Where the string "white" shows up in a line of the records, copy that line.

========================

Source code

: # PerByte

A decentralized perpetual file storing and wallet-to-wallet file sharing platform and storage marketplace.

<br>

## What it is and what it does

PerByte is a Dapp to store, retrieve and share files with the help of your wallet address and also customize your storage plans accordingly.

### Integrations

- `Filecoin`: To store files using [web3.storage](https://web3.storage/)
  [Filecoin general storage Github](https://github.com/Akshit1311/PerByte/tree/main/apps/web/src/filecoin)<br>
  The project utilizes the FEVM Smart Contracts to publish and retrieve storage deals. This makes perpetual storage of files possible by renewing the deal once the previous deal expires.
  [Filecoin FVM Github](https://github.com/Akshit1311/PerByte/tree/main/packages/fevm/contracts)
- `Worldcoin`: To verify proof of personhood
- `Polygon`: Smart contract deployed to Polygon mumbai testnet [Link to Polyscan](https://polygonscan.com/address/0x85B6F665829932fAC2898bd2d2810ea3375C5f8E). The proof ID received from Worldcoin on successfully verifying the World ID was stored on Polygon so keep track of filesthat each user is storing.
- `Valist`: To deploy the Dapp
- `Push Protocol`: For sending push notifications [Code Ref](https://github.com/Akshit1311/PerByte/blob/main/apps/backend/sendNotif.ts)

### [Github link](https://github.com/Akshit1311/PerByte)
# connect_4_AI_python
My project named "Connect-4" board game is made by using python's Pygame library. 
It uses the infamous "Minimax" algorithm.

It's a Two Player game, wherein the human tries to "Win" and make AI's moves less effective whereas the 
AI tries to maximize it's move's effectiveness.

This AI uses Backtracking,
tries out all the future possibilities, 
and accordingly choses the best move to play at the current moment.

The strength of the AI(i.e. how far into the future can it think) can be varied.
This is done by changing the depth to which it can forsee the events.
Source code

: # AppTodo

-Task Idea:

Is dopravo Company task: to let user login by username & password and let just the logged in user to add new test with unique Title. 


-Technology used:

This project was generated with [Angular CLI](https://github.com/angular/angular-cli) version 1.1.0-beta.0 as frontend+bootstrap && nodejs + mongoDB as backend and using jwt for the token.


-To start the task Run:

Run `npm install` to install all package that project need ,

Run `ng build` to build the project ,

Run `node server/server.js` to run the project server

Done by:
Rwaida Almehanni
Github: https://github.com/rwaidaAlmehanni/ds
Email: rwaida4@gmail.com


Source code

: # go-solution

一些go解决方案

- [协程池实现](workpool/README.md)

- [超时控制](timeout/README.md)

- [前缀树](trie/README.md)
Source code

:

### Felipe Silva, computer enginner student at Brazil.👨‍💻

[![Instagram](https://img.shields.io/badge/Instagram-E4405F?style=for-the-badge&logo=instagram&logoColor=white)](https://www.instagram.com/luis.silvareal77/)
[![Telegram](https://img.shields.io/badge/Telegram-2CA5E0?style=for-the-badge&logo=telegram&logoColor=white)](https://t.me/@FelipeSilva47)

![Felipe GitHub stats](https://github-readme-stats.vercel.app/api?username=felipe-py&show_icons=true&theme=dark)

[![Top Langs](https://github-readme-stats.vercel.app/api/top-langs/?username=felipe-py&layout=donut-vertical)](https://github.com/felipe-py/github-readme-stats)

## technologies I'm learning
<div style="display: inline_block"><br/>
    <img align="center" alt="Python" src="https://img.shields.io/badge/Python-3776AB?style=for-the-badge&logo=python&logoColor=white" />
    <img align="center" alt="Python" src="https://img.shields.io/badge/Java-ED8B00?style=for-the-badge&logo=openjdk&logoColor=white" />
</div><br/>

========================

§ Completed exercise:
[![Instagram](https://img.shields.io/badge/Instagram-E4405F?style=for-the-badge&logo=instagram&logoColor=white)](https://www.instagram.com/luis.silvareal77/)
[![Telegram](https://img.shields.io/badge/Telegram-2CA5E0?style=for-the-badge&logo=telegram&logoColor=white)](https://t.me/@FelipeSilva47)
    <img align="center" alt="Python" src="https://img.shields.io/badge/Python-3776AB?style=for-the-badge&logo=python&logoColor=white" />
    <img align="center" alt="Python" src="https://img.shields.io/badge/Java-ED8B00?style=for-the-badge&logo=openjdk&logoColor=white" />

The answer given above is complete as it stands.